British ex-servicemen who say they became ill as a result of being exposed to radiation during 1950s nuclear weapon tests in the Pacific have lost the latest round of a legal battle for damages.

But lawyers and relatives said the fight would go on and urged ministers to set up a compensation scheme.

More than 1,000 veterans want compensation and have been battling for permission to launch damages claims for more than two years. The Ministry of Defence (MoD) is contesting veterans' complaints and denies negligence.

Veterans say they were exposed to fallout radiation from tests and say that exposure caused illness, disability or death. The MoD denies both "exposure" and "causation".

The Supreme Court, the UK's highest court, has ruled in the MoD's favour after the latest round of litigation and said the majority of claims could not proceed. A panel of seven Supreme Court justices had analysed evidence at a hearing in London in November and ruled against veterans by a 4-3 majority.

Judges expressed sympathy but concluded that veterans lacked evidence to prove links between illness and proximity to tests and said many claims had been made too late.

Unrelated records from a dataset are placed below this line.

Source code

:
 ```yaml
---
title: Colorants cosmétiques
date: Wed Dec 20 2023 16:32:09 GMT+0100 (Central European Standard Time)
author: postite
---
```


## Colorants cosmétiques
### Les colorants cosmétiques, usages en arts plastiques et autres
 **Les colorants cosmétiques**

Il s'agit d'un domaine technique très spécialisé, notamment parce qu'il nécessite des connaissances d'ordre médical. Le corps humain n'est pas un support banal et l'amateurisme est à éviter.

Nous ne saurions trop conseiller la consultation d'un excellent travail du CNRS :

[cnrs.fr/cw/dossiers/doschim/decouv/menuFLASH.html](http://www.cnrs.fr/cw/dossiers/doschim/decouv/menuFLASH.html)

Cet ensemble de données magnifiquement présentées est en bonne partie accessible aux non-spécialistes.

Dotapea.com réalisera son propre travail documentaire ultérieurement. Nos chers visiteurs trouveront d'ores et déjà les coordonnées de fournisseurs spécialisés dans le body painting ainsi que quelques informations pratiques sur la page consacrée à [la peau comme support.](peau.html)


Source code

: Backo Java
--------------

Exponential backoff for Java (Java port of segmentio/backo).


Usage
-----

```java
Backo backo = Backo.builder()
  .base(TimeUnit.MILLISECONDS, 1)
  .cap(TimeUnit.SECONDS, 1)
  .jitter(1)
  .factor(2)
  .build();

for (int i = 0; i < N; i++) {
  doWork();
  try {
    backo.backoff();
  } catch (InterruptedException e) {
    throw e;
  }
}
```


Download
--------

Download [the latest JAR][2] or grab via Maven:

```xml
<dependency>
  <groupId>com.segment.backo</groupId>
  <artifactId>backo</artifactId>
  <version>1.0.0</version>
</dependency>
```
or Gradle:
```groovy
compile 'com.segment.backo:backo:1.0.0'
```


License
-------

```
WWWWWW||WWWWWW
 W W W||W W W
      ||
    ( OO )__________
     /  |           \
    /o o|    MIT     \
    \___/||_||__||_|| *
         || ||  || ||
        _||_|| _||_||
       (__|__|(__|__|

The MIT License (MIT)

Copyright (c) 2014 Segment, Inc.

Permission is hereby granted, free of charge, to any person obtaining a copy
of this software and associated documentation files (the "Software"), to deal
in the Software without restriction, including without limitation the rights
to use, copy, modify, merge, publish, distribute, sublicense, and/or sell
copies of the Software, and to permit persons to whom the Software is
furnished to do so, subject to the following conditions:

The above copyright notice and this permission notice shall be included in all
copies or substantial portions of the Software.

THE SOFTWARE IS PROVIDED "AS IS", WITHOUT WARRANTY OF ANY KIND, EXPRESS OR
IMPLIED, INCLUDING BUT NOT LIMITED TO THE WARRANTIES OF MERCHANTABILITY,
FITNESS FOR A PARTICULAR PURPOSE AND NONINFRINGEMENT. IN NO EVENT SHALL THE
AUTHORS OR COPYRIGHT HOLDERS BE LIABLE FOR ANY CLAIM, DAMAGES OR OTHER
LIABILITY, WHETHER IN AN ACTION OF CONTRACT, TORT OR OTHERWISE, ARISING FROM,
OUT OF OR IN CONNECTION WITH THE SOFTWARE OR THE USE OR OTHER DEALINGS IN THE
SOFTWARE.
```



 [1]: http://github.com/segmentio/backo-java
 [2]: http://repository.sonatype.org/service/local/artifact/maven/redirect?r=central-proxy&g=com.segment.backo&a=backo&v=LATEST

Lawyers are studying the ruling and trying to calculate how many claims will be able to proceed.

Veterans' relatives said they were disappointed by the ruling and called on ministers to step in. "The Government wouldn't lose one vote by compensating the British nuclear test veterans - in fact they'd win a lot," said Rose Clark, 71, of Romford, east London, whose husband Michael - a former soldier - died in 1992 aged 51 after contracting cancer.

Veterans' lawyer Neil Sampson said Britain should follow the lead of other countries and set up a "fair and just" compensation scheme. "The approach that this Government takes is to waste resources on fighting veterans rather than co-operating with them," he said. "There are some things in life that are wrong. The approach of the Government to this issue is one of those things."

The MoD issued a statement in which a spokesman said: "The Ministry of Defence recognises the debt of gratitude we have to the servicemen who took part in the nuclear tests. They were important tests that helped to keep this nation secure at a difficult time in terms of nuclear technology.

"The Supreme Court ruled today in favour of the MoD that the claims brought by Nuclear Test Veterans were time barred and declined to allow the claims to proceed under the statutory discretion. Perhaps of greater significance is that all the justices recognised that the veterans would face great difficulty proving a causal link between illnesses suffered and attendance at the tests. The Supreme Court described the claims as having no reasonable prospect of success and that they were doomed to fail."